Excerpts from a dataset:
━━━━━━━━━━━━━━━━━━━━

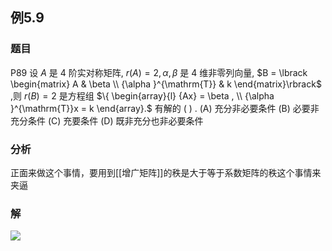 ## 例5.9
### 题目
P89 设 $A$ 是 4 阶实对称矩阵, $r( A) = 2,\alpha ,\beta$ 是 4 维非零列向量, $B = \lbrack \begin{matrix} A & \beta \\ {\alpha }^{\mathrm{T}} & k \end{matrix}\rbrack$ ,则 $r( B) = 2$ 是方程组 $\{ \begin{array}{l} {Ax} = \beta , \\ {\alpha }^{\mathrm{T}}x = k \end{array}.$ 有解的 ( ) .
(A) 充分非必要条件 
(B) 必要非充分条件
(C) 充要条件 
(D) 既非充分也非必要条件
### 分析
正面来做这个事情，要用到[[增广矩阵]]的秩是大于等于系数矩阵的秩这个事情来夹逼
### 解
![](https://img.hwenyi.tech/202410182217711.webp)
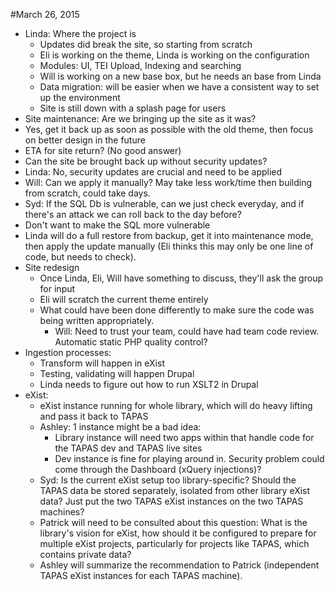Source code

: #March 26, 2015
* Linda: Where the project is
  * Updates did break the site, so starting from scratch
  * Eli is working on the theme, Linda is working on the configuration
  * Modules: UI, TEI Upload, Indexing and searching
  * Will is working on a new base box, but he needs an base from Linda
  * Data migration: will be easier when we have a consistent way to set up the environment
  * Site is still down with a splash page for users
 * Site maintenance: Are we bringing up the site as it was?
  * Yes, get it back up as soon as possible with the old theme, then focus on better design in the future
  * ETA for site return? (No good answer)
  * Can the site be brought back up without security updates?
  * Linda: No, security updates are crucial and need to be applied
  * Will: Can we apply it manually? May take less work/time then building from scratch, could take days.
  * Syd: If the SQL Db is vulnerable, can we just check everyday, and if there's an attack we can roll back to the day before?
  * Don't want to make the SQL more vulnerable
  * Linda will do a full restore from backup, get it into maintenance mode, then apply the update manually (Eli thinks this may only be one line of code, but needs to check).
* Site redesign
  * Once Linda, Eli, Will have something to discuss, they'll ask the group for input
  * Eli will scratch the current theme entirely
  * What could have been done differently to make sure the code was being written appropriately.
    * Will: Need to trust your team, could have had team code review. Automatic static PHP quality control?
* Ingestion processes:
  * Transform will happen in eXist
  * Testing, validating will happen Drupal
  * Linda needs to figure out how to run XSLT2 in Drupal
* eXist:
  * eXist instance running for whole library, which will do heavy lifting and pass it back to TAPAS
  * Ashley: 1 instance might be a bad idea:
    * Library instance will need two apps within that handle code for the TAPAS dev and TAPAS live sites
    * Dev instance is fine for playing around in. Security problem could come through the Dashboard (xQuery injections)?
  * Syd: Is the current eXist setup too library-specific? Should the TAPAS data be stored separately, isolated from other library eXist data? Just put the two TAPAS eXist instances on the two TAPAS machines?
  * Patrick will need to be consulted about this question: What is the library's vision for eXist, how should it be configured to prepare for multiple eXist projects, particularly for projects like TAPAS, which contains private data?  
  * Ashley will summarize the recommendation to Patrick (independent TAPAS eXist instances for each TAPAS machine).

━━━━━━━━━━━━━━━━━━━━

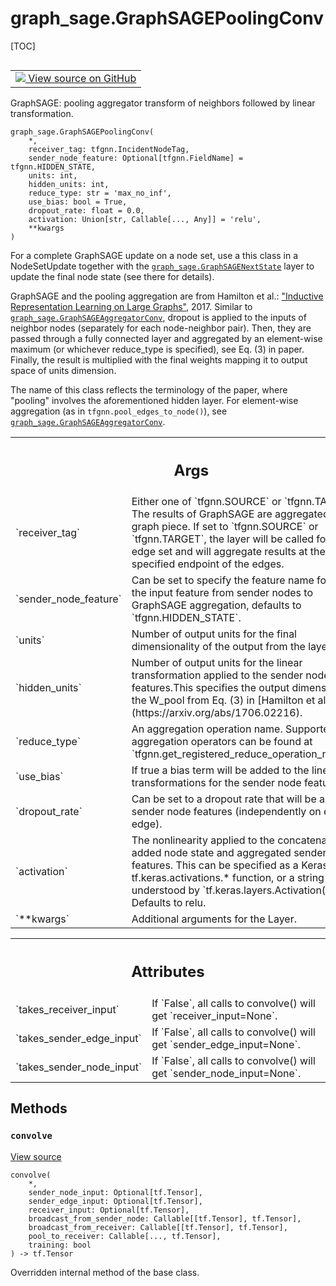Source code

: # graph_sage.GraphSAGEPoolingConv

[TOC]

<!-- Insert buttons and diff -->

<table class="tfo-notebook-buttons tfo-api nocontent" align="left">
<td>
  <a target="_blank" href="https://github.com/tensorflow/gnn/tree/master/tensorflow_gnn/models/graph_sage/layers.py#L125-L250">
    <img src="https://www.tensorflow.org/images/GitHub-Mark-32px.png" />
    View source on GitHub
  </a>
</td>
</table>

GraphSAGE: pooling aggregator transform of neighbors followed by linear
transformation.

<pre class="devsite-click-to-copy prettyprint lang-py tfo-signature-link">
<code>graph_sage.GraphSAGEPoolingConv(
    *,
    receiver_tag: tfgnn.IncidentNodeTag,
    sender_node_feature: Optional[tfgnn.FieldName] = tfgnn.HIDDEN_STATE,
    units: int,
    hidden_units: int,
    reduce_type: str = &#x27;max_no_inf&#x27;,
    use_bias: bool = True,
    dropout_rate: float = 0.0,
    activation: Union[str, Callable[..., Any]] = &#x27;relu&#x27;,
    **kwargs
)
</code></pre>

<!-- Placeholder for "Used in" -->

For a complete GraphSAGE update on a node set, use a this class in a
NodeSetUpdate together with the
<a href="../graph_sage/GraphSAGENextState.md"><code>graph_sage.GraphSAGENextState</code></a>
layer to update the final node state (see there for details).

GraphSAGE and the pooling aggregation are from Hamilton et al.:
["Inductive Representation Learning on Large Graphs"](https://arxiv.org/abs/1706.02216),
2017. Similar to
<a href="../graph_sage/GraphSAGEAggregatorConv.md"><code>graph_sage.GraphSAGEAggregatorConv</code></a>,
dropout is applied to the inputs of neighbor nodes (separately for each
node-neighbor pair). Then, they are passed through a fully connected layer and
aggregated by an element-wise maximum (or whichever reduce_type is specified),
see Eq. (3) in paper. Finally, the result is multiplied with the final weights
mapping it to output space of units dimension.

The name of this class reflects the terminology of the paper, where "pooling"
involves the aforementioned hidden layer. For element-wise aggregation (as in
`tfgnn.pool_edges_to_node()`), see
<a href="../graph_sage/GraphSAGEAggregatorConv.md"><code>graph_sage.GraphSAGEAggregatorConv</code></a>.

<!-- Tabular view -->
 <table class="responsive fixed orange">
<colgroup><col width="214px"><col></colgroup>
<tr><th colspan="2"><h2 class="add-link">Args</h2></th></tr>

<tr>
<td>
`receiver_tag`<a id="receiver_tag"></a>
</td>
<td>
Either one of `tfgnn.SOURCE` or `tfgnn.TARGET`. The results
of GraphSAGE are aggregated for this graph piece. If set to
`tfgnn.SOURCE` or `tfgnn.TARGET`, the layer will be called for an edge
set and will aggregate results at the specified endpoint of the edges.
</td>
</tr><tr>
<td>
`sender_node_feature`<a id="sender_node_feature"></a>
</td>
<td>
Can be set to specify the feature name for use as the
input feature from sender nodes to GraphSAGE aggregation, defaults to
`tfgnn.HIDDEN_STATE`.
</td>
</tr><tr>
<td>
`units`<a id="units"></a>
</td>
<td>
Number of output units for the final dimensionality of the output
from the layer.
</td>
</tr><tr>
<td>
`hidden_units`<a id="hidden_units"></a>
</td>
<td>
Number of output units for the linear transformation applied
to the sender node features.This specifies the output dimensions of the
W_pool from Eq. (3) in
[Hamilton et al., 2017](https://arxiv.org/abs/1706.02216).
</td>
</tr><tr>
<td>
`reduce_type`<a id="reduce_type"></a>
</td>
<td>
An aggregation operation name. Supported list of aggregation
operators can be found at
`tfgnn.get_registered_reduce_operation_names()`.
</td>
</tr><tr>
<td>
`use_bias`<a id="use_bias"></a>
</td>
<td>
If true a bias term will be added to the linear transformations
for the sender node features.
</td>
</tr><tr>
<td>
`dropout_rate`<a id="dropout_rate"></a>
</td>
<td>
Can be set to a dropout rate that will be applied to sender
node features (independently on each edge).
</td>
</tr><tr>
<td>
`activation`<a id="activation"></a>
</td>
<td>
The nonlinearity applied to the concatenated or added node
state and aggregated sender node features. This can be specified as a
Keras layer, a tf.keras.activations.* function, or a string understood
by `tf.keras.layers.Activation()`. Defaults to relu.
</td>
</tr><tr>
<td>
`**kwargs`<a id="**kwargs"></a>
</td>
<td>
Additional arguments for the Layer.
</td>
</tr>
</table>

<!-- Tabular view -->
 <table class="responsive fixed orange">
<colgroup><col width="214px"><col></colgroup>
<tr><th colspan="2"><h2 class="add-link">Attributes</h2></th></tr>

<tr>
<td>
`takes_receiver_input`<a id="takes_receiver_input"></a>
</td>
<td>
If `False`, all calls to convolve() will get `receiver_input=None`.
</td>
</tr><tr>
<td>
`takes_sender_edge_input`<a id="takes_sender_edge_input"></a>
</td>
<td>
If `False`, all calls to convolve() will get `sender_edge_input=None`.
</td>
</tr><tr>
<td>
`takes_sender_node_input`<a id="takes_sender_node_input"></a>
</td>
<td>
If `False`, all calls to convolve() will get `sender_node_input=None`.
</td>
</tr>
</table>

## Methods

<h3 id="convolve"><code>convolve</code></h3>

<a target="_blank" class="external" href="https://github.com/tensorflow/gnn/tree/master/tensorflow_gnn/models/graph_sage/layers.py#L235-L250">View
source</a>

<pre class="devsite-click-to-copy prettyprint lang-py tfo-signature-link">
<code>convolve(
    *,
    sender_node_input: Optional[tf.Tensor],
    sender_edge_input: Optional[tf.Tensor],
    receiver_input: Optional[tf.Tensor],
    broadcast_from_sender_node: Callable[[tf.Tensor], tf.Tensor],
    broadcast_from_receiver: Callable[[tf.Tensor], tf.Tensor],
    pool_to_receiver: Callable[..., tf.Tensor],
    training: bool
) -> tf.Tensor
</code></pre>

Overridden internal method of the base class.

━━━━━━━━━━━━━━━━━━━━

Of all the entries above, retype exactly the lines from the line with "XSLT2 in Drupal" to the line with "each TAPAS machine).", both included, and no others.

  * Linda needs to figure out how to run XSLT2 in Drupal
* eXist:
  * eXist instance running for whole library, which will do heavy lifting and pass it back to TAPAS
  * Ashley: 1 instance might be a bad idea:
    * Library instance will need two apps within that handle code for the TAPAS dev and TAPAS live sites
    * Dev instance is fine for playing around in. Security problem could come through the Dashboard (xQuery injections)?
  * Syd: Is the current eXist setup too library-specific? Should the TAPAS data be stored separately, isolated from other library eXist data? Just put the two TAPAS eXist instances on the two TAPAS machines?
  * Patrick will need to be consulted about this question: What is the library's vision for eXist, how should it be configured to prepare for multiple eXist projects, particularly for projects like TAPAS, which contains private data?  
  * Ashley will summarize the recommendation to Patrick (independent TAPAS eXist instances for each TAPAS machine).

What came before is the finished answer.